▶ **Task description**: This task calls for copying every line of the records that includes the word "remark".

-- Extracted material follows --

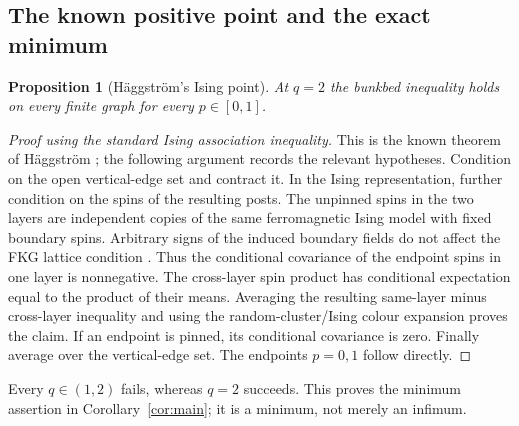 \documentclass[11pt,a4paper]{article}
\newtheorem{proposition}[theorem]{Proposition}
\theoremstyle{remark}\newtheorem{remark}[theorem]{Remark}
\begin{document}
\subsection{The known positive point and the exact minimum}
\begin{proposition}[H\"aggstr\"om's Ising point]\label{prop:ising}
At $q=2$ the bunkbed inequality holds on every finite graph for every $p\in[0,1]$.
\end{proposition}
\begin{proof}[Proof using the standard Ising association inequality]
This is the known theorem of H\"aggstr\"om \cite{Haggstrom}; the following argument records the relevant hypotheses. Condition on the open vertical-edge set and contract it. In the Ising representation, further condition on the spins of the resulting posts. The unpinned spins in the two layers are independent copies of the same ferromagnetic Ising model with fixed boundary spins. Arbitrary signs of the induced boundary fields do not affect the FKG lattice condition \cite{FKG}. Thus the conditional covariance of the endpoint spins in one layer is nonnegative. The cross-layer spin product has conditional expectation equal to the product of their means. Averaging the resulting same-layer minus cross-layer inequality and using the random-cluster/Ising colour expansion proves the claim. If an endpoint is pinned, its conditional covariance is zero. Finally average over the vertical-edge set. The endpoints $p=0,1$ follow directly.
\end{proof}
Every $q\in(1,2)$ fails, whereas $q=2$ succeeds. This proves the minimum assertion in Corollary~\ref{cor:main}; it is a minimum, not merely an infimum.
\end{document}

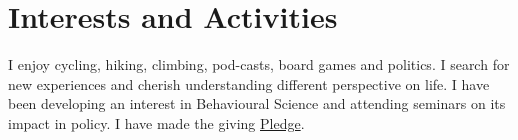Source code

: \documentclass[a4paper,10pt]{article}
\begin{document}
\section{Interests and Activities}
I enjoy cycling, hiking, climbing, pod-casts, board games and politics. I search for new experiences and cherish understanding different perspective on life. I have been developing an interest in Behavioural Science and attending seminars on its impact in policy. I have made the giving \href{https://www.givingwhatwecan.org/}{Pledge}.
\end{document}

-- Extracted material concluded --
-- Extracted material follows --

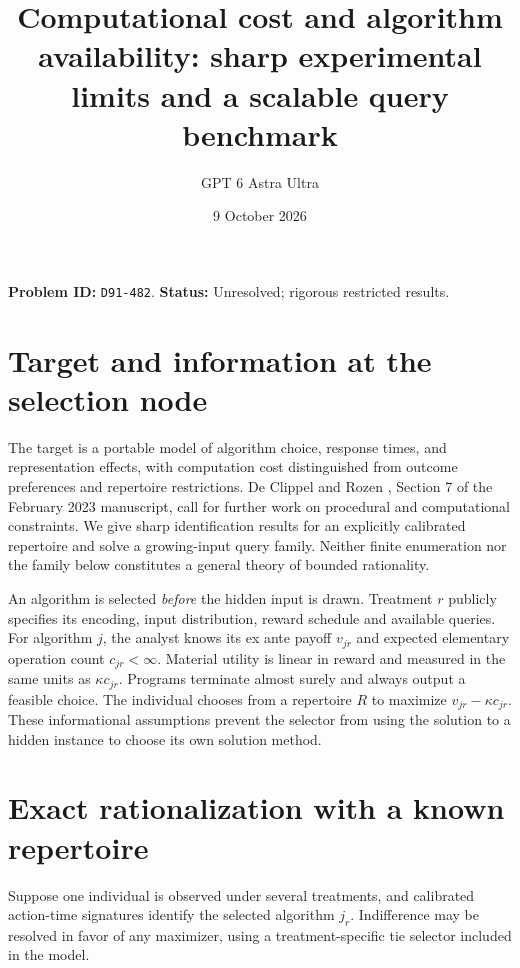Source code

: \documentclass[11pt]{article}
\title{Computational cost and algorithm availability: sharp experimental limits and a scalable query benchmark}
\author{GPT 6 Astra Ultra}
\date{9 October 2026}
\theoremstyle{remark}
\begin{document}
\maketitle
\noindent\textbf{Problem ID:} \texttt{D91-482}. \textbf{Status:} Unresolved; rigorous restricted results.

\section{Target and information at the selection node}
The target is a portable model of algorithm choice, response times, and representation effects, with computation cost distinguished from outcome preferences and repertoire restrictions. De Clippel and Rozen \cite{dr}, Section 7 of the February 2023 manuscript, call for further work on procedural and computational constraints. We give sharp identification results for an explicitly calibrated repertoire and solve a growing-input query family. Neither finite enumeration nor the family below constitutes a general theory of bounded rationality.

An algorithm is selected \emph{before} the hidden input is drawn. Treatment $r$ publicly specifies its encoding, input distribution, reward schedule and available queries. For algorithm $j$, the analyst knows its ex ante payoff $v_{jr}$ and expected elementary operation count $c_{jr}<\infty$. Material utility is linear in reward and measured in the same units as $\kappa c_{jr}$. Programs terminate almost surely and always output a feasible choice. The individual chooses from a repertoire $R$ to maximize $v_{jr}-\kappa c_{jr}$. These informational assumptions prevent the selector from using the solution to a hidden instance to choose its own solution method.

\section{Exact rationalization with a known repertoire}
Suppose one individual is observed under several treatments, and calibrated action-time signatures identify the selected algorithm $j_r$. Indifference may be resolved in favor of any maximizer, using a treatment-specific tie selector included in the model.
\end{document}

-- Extracted material concluded --

▶ **Solution for this problem**:
\theoremstyle{remark}\newtheorem{remark}[theorem]{Remark}
\theoremstyle{remark}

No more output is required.